* **Try it**
The line count for "tree" is all that is needed: say how many lines in the listing below contain it.
================================
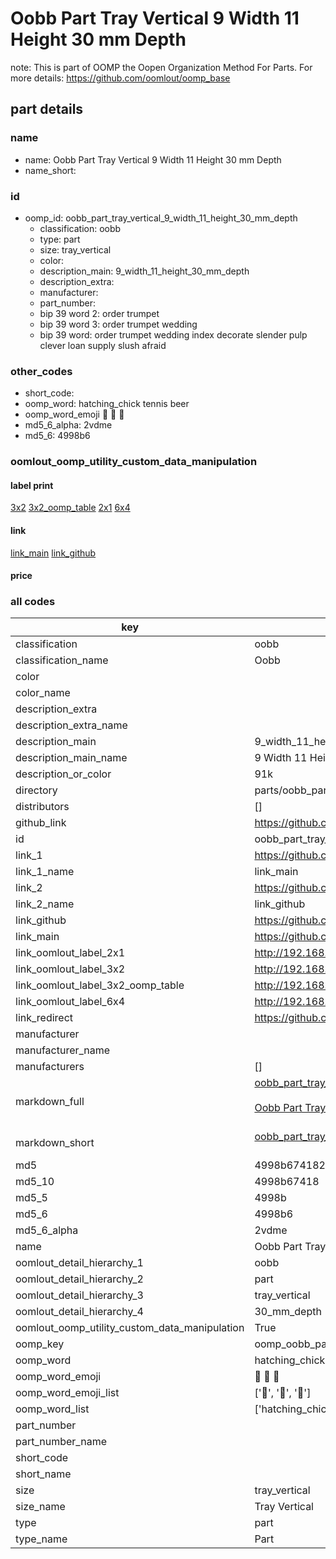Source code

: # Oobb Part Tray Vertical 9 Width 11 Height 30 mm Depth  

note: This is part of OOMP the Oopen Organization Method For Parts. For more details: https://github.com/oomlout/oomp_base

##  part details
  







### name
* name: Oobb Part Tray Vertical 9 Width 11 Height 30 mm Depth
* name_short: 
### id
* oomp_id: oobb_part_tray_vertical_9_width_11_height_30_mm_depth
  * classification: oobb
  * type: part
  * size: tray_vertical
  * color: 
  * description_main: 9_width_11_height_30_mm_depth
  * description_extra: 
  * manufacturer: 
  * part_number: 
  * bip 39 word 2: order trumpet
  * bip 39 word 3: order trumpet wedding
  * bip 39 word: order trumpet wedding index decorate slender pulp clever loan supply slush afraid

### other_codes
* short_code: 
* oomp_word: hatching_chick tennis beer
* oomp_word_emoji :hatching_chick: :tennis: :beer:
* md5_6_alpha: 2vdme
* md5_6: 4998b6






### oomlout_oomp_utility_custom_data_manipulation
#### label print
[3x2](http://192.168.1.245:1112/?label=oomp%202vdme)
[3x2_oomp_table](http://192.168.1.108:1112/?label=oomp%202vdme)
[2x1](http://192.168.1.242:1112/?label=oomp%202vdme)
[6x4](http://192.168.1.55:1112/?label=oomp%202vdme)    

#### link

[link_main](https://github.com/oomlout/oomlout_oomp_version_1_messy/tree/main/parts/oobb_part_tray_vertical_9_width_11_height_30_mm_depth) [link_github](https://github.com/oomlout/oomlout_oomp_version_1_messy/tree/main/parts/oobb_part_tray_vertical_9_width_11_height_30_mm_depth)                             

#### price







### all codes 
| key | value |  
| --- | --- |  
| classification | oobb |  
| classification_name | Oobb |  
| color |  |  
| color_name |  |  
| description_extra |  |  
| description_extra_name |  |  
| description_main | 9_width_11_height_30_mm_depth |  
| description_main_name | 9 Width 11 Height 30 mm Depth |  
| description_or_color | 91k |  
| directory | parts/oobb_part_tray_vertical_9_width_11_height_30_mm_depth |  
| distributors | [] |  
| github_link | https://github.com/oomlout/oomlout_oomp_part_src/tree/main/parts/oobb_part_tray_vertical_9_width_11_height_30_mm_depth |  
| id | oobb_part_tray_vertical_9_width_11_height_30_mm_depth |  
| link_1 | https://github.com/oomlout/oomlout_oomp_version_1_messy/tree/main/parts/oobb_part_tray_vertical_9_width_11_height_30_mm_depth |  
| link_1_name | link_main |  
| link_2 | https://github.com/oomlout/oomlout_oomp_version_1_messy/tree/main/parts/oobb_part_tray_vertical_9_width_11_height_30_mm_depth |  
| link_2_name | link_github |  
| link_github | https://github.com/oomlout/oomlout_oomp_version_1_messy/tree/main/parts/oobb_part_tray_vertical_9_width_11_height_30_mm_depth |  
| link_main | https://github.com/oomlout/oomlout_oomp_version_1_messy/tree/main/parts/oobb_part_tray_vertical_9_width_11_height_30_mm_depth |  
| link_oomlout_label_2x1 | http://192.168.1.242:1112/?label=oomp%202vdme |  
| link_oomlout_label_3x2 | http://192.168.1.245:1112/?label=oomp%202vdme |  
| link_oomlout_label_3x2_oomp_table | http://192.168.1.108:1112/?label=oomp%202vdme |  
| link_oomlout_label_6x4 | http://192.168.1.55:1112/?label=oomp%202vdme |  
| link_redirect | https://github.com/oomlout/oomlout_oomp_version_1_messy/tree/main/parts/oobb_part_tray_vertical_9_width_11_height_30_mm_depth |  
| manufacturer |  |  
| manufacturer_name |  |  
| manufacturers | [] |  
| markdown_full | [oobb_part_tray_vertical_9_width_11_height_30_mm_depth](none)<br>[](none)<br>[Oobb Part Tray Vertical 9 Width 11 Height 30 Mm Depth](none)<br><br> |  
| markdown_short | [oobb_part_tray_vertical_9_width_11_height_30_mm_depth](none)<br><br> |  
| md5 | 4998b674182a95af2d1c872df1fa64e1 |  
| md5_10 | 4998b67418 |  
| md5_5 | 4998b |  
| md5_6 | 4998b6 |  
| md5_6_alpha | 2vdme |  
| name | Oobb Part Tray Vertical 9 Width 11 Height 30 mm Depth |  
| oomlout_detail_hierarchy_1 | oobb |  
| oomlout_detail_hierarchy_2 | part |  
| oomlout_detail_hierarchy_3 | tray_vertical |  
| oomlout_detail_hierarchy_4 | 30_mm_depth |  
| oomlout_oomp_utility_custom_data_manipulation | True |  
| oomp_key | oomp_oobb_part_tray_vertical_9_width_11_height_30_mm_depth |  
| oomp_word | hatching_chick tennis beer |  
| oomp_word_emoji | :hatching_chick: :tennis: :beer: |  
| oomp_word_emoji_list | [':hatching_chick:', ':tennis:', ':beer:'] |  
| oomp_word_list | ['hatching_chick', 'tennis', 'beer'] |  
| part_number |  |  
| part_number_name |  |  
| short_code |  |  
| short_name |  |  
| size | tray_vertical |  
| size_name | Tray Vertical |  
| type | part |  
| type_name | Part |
================================
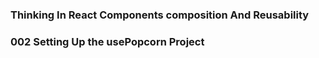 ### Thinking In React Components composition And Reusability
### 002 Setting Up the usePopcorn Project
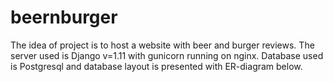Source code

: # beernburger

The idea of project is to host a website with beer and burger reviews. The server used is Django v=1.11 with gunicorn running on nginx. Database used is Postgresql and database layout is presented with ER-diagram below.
================================
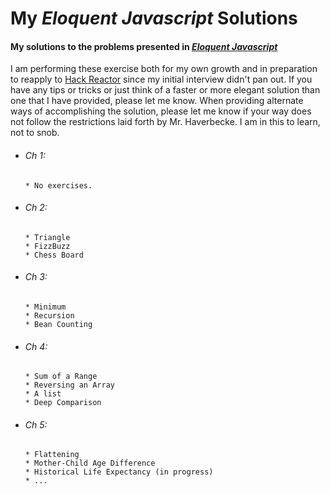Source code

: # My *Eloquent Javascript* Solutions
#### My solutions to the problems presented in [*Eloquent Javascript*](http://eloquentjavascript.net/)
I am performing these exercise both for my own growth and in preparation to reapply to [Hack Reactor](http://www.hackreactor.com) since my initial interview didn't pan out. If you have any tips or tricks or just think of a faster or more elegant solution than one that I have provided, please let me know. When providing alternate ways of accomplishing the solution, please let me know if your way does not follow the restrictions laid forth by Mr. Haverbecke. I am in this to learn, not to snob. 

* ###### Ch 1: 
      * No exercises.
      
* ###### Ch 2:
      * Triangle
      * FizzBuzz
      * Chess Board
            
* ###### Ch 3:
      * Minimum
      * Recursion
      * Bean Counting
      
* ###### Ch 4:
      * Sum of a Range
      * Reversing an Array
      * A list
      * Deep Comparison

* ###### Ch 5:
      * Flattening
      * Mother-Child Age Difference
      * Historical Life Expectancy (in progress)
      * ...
================================
* **Answer section**
7